The family had half a case of water from Walmart when they lost water, she said.
"I've been rationing it," she added.
Richmond said she received bottles of water from the center on Sunday and came back for more Monday.
The center ran out of bottled water Sunday but was filling containers with two tankers carrying about 1,000 gallons Monday, Sgt. Josh Pippen of the Army National Guard said.
He said by late Monday morning the center had seen about 250 people since it opened Sunday.
"They have been grateful," Pippen said of the residents who received water. "They are very thankful."
Rickey and Kimberly McDoole of Traskwood used sign language to thank to Pippen and electric linemen with Benton Utilities, who helped at the center.
Kimberly, 44, wrote on a reporter's notepad that they have been without water since Sunday night and that others near the couple had been without water for at least two days.
She said they rushed to the center after learning it was open. They plan to use the water for cooking, drinking and their five cats and three dogs, she said.
Saline County Water Works was staffing around the clock to keep water running to customers, said Bob McKeon, water works manager.
"We need lots of prayers," McKeon said noting that his crews have battled with road conditions and broken lines in recent days.

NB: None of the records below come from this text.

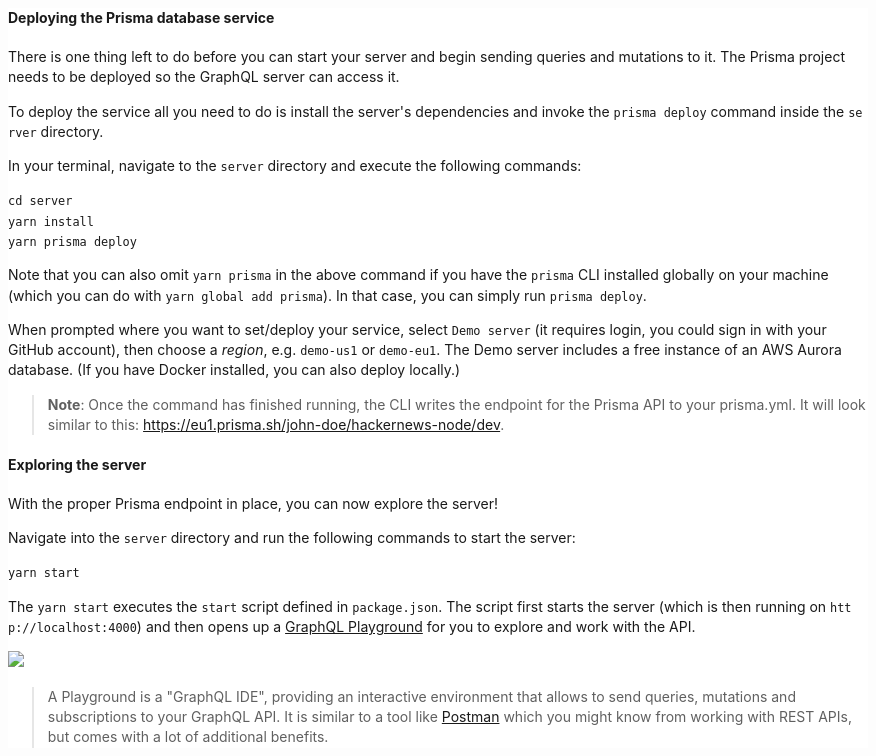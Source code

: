 #### Deploying the Prisma database service

There is one thing left to do before you can start your server and begin sending queries and mutations to it. The Prisma project needs to be deployed so the GraphQL server can access it.

To deploy the service all you need to do is install the server's dependencies and invoke the `prisma deploy` command inside the `server` directory.

<Instruction>

In your terminal, navigate to the `server` directory and execute the following commands:

```sh(path=".../hackernews-react-urql/server")
cd server
yarn install
yarn prisma deploy
```

</Instruction>

Note that you can also omit `yarn prisma` in the above command if you have the `prisma` CLI installed globally on your machine (which you can do with `yarn global add prisma`). In that case, you can simply run `prisma deploy`.

<Instruction>

When prompted where you want to set/deploy your service, select `Demo server` (it requires login, you could sign in with your GitHub account), then choose a _region_, e.g. `demo-us1` or `demo-eu1`. The Demo server includes a free instance of an AWS Aurora database. (If you have Docker installed, you can also deploy locally.)

</Instruction>

> **Note**: Once the command has finished running, the CLI writes the endpoint for the Prisma API to your prisma.yml. It will look similar to this: https://eu1.prisma.sh/john-doe/hackernews-node/dev.

#### Exploring the server

With the proper Prisma endpoint in place, you can now explore the server!

<Instruction>

Navigate into the `server` directory and run the following commands to start the server:

```bash(path=".../hackernews-react-urql/server")
yarn start
```

</Instruction>

The `yarn start` executes the `start` script defined in `package.json`. The script first starts the server (which is then running on `http://localhost:4000`) and then opens up a [GraphQL Playground](https://github.com/graphcool/graphql-playground) for you to explore and work with the API.

![](https://imgur.com/V1hp4ID.png)

> A Playground is a "GraphQL IDE", providing an interactive environment that allows to send queries, mutations and subscriptions to your GraphQL API. It is similar to a tool like [Postman](https://www.getpostman.com) which you might know from working with REST APIs, but comes with a lot of additional benefits.
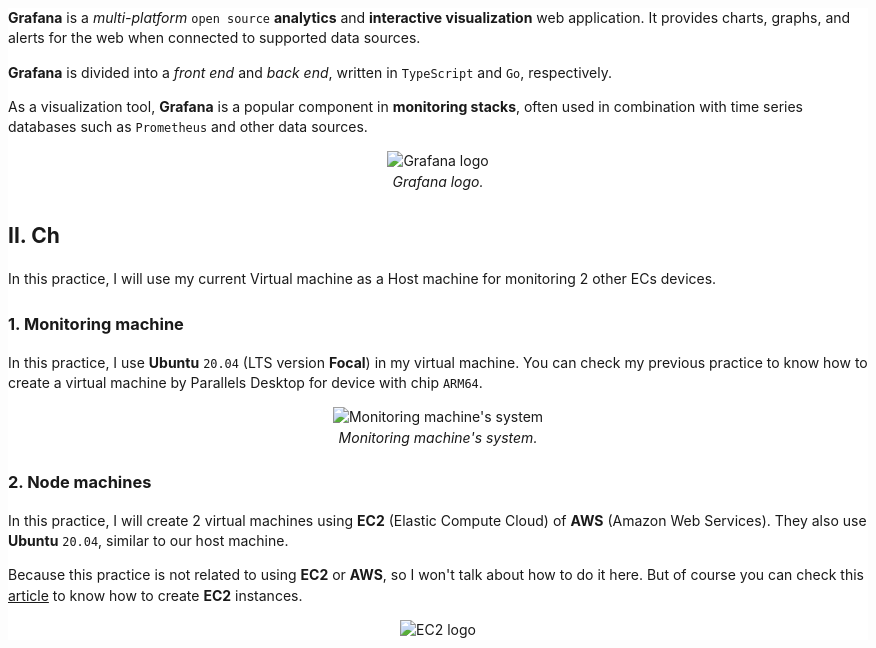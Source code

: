 **Grafana** is a _multi-platform_ `open source` **analytics** and **interactive visualization** web application.
It provides charts, graphs, and alerts for the web when connected to supported data sources. 

**Grafana** is divided into a _front end_ and _back end_, written in `TypeScript` and `Go`, respectively.

As a visualization tool, **Grafana** is a popular component in **monitoring stacks**, 
often used in combination with time series databases such as  `Prometheus` and other data sources. 

<div align="center">
  <img width="300" src="assets/grafana-logo.svg" alt="Grafana logo">
</div>

<div align="center">
  <i>Grafana logo.</i>
</div>

## II. Ch
<a name='system'></a> 

In this practice, I will use my current Virtual machine as a Host machine for
monitoring 2 other ECs devices.

### 1. Monitoring machine
<a name='monitoring-machine'></a>

In this practice, I use **Ubuntu** `20.04` (LTS version **Focal**) in my virtual machine.
You can check my previous practice to know how to create a virtual machine by Parallels Desktop
for device with chip `ARM64`.

<div align="center">
  <img width="1500" src="assets/monitoring-machine-system.png" alt="Monitoring machine's system">
</div>

<div align="center">
  <i>Monitoring machine's system.</i>
</div>

### 2. Node machines
<a name='node-machines'></a> 

In this practice, I will create 2 virtual machines using **EC2** (Elastic Compute Cloud) 
of **AWS** (Amazon Web Services). They also use **Ubuntu** `20.04`, similar to our
host machine.

Because this practice is not related to using **EC2** or **AWS**, so I won't talk about how
to do it here. But of course you can check this 
[article](https://medium.com/nerd-for-tech/how-to-create-a-ubuntu-20-04-server-on-aws-ec2-elastic-cloud-computing-5b423b5bf635) 
to know how to create **EC2** instances.

<div align="center">
  <img width="300" src="assets/ec2-logo.png" alt="EC2 logo">
</div>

About 20 customers at higher elevations were out of service Monday, he said.
McKeon said it is possible the water pressure could be back to normal by the end of the day Monday.
Hot Springs' two treatment plants increased water in the distribution system by 60% over the weekend, but officials encouraged customers Monday to continue to use water sparingly.
"We're not anywhere out of the woods," Hot Springs Utilities Director Monty Ledbetter said. "We still need to be in conservation mode."
The city began asking the regional water system's more than 35,000 accounts to conserve water last week, when cold weather broke thousands of service lines and lowered distribution system pressure. Ledbetter said storage tanks were valved off over the weekend to maintain system pressure and avoid a boil order.
The system held 7.4 million gallons Monday, up from Friday's 4.6 million. Distribution system capacity is 16.1 million gallons. There is typically 15 million gallons in the system at any given time.
"We were able to pump directly to the customers and stay off a boil order," Ledbetter said. "There were a few customers on the high spots who lost water temporarily. They've kind of been off and on because of the elevation at their houses. Those high areas of town may lose water for a little while, but it will come back on."
Washington Water Authority in Northwest Arkansas issued a boil water notice Monday for areas south of Morrow and to Evansville.
"This order was issued for these areas as a precautionary measure because of the possibility that contaminated water may have entered the distribution system as a result of a water storage tank draining below acceptable levels due to increased water demand," the order states.
The loss of water is a result of water system breaks, plumbing leaks and increased demand, according to the order.
Central Arkansas Water continued to ask customers to conserve water Monday, but spokesman Doug Shackelford said there weren't any disruptions to service. He said it is possible the conservation effort could be lifted in coming days.
"Our system is improving and our tanks are filling back up," Shackelford said.
Information for this article was contributed by David Showers of the The Sentinel-Record in Hot Springs.